- _Exercise_
Wherever "JMLR" occurs in the entries, copy the line that holds it.

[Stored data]
********************

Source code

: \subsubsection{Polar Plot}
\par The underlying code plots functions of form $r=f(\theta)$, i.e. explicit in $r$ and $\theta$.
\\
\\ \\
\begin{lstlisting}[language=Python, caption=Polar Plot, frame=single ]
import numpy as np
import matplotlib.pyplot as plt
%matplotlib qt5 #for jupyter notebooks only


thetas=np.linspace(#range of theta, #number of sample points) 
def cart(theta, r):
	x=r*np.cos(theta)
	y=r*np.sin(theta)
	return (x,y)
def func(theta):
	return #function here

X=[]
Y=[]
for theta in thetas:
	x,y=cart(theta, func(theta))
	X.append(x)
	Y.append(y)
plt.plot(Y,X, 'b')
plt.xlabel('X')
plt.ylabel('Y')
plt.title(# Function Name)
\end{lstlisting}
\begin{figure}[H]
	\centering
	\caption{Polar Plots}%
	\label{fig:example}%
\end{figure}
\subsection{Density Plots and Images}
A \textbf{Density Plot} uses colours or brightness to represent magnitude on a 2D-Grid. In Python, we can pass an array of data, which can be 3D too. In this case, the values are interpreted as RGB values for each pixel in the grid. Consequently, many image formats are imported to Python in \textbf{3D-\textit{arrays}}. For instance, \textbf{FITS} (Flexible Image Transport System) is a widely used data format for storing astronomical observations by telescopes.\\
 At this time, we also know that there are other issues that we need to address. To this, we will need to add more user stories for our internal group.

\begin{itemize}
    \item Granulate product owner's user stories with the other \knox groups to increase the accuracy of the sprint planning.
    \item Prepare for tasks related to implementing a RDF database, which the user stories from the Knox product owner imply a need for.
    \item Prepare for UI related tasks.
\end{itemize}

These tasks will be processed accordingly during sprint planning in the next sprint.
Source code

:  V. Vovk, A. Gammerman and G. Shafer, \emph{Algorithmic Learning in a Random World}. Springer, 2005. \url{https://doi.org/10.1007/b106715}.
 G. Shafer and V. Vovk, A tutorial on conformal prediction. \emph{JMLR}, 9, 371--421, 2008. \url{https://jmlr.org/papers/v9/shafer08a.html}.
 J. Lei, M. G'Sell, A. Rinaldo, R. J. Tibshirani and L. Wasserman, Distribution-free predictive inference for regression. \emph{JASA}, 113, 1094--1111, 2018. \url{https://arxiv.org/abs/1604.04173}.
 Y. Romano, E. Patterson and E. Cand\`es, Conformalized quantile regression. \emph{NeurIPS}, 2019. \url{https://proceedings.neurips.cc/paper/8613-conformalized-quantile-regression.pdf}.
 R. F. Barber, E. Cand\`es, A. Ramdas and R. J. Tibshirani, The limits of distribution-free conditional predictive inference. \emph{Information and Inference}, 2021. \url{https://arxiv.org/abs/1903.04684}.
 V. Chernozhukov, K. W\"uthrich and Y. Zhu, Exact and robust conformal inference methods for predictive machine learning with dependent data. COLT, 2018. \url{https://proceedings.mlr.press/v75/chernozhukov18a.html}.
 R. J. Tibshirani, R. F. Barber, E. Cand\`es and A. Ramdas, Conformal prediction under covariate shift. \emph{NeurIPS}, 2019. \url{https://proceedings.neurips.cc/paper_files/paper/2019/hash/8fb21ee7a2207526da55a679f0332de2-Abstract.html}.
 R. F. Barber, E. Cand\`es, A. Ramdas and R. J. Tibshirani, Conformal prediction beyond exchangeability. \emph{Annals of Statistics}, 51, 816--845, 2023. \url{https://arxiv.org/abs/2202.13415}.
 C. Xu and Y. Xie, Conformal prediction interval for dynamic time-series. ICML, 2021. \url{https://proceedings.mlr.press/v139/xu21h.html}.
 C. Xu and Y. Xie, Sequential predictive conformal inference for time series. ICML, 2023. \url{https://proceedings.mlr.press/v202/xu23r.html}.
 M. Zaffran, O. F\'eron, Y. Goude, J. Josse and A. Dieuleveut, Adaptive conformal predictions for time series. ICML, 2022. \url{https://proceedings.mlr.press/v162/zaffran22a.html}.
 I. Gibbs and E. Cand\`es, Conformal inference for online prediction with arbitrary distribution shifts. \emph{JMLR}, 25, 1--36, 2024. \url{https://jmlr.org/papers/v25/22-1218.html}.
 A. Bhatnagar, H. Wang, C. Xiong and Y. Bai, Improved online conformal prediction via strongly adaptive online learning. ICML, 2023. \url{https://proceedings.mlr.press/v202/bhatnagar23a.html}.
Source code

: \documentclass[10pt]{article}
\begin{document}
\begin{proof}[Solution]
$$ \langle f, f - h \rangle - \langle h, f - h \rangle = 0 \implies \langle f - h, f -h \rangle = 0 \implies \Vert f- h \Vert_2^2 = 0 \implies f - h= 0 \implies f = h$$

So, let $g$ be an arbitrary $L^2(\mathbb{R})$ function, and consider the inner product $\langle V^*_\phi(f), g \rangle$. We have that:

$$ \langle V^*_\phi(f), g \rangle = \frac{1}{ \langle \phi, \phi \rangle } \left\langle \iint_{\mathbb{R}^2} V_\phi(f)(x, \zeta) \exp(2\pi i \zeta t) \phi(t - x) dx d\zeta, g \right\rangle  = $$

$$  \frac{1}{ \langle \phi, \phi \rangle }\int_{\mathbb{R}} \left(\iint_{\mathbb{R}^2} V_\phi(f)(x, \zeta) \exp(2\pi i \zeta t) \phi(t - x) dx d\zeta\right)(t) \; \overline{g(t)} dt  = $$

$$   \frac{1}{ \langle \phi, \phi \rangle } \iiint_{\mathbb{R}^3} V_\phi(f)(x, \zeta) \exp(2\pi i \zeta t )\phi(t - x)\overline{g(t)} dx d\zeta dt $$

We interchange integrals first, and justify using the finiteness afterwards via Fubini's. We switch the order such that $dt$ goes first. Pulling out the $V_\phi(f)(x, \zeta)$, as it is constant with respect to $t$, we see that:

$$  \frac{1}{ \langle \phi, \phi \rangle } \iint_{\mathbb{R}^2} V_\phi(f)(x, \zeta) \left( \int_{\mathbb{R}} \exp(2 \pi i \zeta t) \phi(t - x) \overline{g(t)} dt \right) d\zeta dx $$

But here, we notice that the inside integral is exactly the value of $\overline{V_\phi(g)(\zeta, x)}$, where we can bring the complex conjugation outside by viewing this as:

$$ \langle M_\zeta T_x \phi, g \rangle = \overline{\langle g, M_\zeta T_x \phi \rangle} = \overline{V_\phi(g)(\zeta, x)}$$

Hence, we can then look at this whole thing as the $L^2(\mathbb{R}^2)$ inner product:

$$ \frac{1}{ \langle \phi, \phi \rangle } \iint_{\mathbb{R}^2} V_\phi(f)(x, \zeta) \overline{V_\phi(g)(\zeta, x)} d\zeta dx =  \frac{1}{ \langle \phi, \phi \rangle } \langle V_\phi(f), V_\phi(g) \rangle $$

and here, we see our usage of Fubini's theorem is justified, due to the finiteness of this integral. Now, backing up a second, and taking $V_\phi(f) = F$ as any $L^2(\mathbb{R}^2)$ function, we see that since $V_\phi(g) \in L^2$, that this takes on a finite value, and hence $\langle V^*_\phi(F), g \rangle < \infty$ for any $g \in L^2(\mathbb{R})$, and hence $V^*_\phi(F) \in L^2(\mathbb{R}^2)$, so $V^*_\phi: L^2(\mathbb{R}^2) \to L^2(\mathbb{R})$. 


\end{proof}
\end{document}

********************

- _Expected output_
 G. Shafer and V. Vovk, A tutorial on conformal prediction. \emph{JMLR}, 9, 371--421, 2008. \url{https://jmlr.org/papers/v9/shafer08a.html}.
 I. Gibbs and E. Cand\`es, Conformal inference for online prediction with arbitrary distribution shifts. \emph{JMLR}, 25, 1--36, 2024. \url{https://jmlr.org/papers/v25/22-1218.html}.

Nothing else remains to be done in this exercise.